Peccato che pur essendo una procedura semplicissima, spesso mettiamo in pista una serie di “seghe mentali” per cui non applichiamo questo schema, oppure lo applichiamo ma, ancora peggio, facciamo finta che vada tutto bene!

Hai presente quando cominci ad approcciare alle cose con frasi tipo: “E se poi sbaglio?” oppure “Eh no! Io se devo fare una cosa, la devo fare bene!”.
Il risultato di questo approccio è che rimani lì immobile a non fare assolutamente nulla e poi magari ti lamenti anche che stai male, che le cose non vanno per il verso giusto…

Inutile fermarsi ai dubbi, alle domande, datti una mossa e passa all’azione! Fai qualcosa e se andrà male puoi sempre cambiarla e via così!

Il T.O.T.E. alla fine non è nient’altro che la trasposizione in pratica dei due concetti su esposti: il feedback e l’azione.

“Oggi è primavera…ed io vorrei tanto vederla!

26 marzo 2010

Ciao da Francesco di Coste,
oggi voglio proporti, una bella metafora, tra le tante che ho raccolto, che fa riflettere su come sia fondamentale, saper vedere la vita, e gli eventi sempre in modo diverso.

Spesso, proprio cambiando l’approccio alla nostra vita siamo in grado di superare brillantemente le difficoltà, e magari raggiungere mete che credevamo impossibili!

E’ importante sapere e riuscire a cambiare la propria strategia soprattutto quando le cose non vanno bene, perché il cambiamento è il volano del progresso.

Buona lettura!

Un giorno, un uomo non vedente stava seduto sui gradini di un edificio con un cappello ai suoi piedi ed un cartello recante la scritta: “Sono cieco, aiutatemi per favore”.

Un Coach che passeggiava li vicino si fermò e notò che aveva solo pochi centesimi nel suo cappello.

Si chinò e versò altre monete, poi, chiedendo il permesso dell’uomo, prese il cartello, lo girò e scrisse un’altra frase.

Quello stesso pomeriggio il Coach tornò dal non vedente e notò che il suo cappello era pieno di monete e banconote.

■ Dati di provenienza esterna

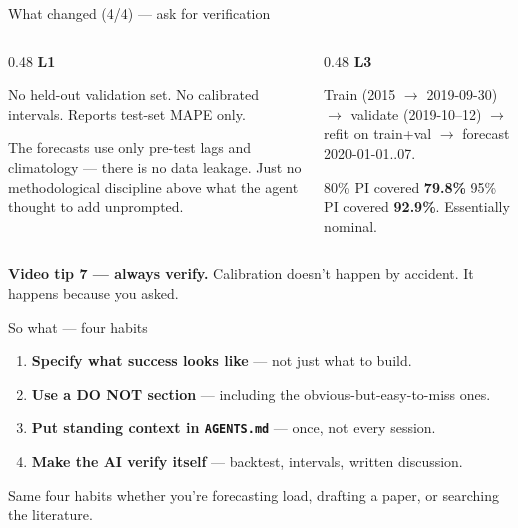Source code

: \documentclass[aspectratio=169,11pt]{beamer}
\begin{document}
\begin{frame}{What changed (4/4) --- ask for verification}
  \begin{columns}[t,onlytextwidth]
    \begin{column}{0.48\textwidth}
      \textbf{\textcolor{l1grey}{L1}}\par\vspace{4pt}
      \small No held-out validation set. No calibrated intervals. Reports test-set MAPE only.\par\vspace{6pt}
      The forecasts use only pre-test lags and climatology --- there is no data leakage. Just no methodological discipline above what the agent thought to add unprompted.
    \end{column}
    \begin{column}{0.48\textwidth}
      \textbf{\textcolor{l3orange}{L3}}\par\vspace{4pt}
      \small Train (2015 $\to$ 2019-09-30) $\to$ validate (2019-10--12) $\to$ refit on train+val $\to$ forecast 2020-01-01..07.\par\vspace{6pt}
      80\% PI covered \textbf{79.8\%} \textperiodcentered{} 95\% PI covered \textbf{92.9\%}. Essentially nominal.
    \end{column}
  \end{columns}
  \vspace{6pt}
  \begin{center}\small\color{gray!40!black}
    \textbf{Video tip 7 --- always verify.} Calibration doesn't happen by accident.
    It happens because you asked.
  \end{center}
\end{frame}

\begin{frame}{So what --- four habits}
  \vspace{8pt}
  \begin{enumerate}\large
    \item \textbf{Specify what success looks like} --- not just what to build.
    \item \textbf{Use a DO NOT section} --- including the obvious-but-easy-to-miss ones.
    \item \textbf{Put standing context in \texttt{AGENTS.md}} --- once, not every session.
    \item \textbf{Make the AI verify itself} --- backtest, intervals, written discussion.
  \end{enumerate}
  \vspace{10pt}
  \begin{center}\small\color{gray!40!black}
    Same four habits whether you're forecasting load, drafting a paper, or searching the literature.
  \end{center}
\end{frame}
\end{document}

Il non vedente riconobbe il passo dell’uomo: chiese allora se non fosse stato lui ad aver riscritto il suo cartello e che cosa avesse scritto.

Il Coach rispose “Niente che non sia vero – ho solo riscritto il tuo messaggio in modo diverso”, sorrise e andò via.

Il non vedente realizzò che era stato riformulato qualcosa nel suo modo di vedere il mondo, ma non seppe mai che sul suo cartello c’era scritto: “Oggi è primavera…ed io vorrei tanto vederla”.